Step 2: Incorporating the observation

It is clear from the above derivation that we need the estimate of the new observation to proceed further. We generate new sigma points $x^{(i)}$ on the updated distribution $N(\mu_{k+1|k}, \Sigma_{k+1,k})$ obtained from Step 1 with weights $w^{(i)}$. We then transform them using the non-linear observation model $g$. These transformed points estimate our new observation $y_{k+1}$. To apply equations 9, 10 and 11, we need $\mu_y, \Sigma_{yy}, \Sigma_{xy}$. We compute them as follows,

The mean of the transformed sigma points is nothing but the mean of the estimation of the observation $\mu_y$. We use Equation 3 to obtain, \begin{equation*} \mu_{y} = E[\hat{y}_{k+1}] = E[g(\hat{x}_{k+1|k}) + \upsilon] = \sum_{i=1}^{2n} w^{(i)} g(x^{(i)}) \tag{12} \end{equation*} The other covariances are computed using Equation 4 as, \begin{align*} \Sigma_{yy} &= \textrm{cov}(\hat{y}_{k+1}) = \textrm{cov}(g(\hat{x}_{k+1|k}) + \upsilon) \\ &= \sum_{i=1}^{2n} w^{(i)} (g(x^{(i)}) - \mu_y)(g(x^{(i)}) - \mu_y)^T + Q \tag{13.1} \\ \Sigma_{xy} &= \textrm{cov}(\hat{x}_{k+1|k}, \hat{y}_{k+1}) = \sum_{i=1}^{2n} w^{(i)} (f(x^{(i)}) - \mu_{k+1|k})(g(x^{(i)}) - \mu_y)^T \tag{13.2} \\ \end{align*}

Now we can apply equations 9,10 and 11 to obtain the updates mean $\mu_{k+1|k+1}$ and covariance $\Sigma_{k+1|k+1}$.
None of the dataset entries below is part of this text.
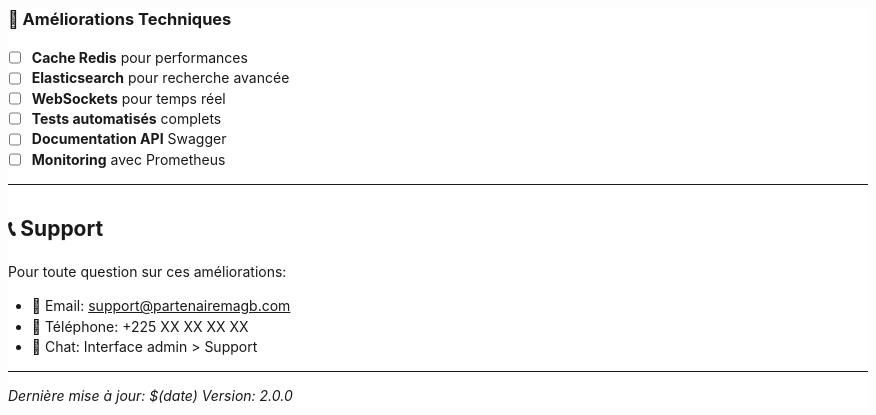 ### 🔧 Améliorations Techniques
- [ ] **Cache Redis** pour performances
- [ ] **Elasticsearch** pour recherche avancée
- [ ] **WebSockets** pour temps réel
- [ ] **Tests automatisés** complets
- [ ] **Documentation API** Swagger
- [ ] **Monitoring** avec Prometheus

---

## 📞 Support

Pour toute question sur ces améliorations:
- 📧 Email: support@partenairemagb.com
- 📱 Téléphone: +225 XX XX XX XX
- 💬 Chat: Interface admin > Support

---

*Dernière mise à jour: $(date)*
*Version: 2.0.0*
As compared to the Extended Kalman Filter, the UKF is a better approximation for nonlinear systems. Of course, if the system is linear, both EKF and UKF are equivalent to a Kalman Filter. In practice, we typically use the UKF with some tuning parameters in the Unscented Transform. An important point to remember about both the UKF and EKF is that even if they can handle nonlinear systems, they still approximate the filtering distribution $P(x_k|y_1, ..., y_k)$ as a Gaussian.

Still wondering why it is called Unscented Kalman Filter?
The guys who invented UKF thought that EKF stinks because it was a very poor idea to linearize a non linear function around a single point i.e. mean. They called it Unscented on purpose so that they can tell the world that EKF stinks!!